> **PROBLEM TO WORK ON**
Copy out each line below that has the word "from" in it.

> **INPUT DATA**
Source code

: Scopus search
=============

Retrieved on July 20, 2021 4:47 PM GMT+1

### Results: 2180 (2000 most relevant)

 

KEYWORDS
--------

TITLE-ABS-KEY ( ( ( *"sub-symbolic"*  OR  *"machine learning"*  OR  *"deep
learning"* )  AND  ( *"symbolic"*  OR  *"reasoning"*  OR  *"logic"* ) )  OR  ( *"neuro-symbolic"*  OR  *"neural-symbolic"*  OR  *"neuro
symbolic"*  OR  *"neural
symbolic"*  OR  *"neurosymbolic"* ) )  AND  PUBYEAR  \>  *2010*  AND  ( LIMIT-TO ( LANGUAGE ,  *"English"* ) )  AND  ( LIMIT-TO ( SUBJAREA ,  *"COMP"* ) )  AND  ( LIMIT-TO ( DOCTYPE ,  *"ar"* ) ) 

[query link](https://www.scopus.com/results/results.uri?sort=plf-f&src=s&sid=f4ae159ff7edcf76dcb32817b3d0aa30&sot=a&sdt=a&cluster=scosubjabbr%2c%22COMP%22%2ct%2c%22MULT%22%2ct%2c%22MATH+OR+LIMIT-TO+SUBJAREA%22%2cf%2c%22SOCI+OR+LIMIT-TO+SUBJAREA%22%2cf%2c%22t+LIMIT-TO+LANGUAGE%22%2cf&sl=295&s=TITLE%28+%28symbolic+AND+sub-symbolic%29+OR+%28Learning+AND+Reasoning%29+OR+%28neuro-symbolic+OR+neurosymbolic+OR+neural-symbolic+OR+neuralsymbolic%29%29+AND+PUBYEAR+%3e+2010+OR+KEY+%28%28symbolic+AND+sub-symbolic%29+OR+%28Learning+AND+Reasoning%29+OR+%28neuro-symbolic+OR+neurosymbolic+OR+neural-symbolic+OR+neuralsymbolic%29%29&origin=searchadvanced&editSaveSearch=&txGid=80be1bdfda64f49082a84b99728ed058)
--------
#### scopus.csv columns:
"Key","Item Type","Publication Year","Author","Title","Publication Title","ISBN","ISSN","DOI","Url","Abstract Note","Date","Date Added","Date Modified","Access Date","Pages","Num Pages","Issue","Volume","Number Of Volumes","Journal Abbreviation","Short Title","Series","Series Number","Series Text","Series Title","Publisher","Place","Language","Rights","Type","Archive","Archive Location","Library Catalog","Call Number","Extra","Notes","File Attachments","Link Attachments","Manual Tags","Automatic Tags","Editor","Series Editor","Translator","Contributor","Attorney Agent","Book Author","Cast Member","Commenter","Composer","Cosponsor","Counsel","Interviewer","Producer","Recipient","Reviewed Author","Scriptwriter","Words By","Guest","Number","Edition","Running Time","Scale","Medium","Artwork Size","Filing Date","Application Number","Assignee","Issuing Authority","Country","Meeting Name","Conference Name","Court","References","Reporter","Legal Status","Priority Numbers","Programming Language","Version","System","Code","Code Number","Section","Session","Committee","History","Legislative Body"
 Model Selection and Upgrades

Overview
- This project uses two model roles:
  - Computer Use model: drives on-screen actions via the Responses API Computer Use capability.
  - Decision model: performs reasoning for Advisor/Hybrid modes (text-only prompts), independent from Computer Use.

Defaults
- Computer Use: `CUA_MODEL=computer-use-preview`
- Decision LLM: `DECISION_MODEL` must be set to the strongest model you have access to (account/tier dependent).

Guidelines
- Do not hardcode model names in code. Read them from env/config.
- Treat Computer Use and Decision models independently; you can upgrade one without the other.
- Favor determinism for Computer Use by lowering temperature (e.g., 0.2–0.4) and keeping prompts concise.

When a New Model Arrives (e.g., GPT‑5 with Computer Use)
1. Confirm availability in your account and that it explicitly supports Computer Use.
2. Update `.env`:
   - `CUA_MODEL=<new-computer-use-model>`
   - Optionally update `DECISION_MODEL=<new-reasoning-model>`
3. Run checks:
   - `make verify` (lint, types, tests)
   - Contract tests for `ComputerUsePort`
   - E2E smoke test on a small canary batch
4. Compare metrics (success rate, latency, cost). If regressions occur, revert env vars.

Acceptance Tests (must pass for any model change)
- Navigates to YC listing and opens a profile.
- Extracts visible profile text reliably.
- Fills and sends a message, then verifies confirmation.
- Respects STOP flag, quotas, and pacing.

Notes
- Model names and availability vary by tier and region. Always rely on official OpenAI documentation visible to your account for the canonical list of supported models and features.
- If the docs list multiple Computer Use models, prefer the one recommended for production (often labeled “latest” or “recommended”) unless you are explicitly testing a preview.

> **ANSWER BOX**
  - Decision model: performs reasoning for Advisor/Hybrid modes (text-only prompts), independent from Computer Use.
- Do not hardcode model names in code. Read them from env/config.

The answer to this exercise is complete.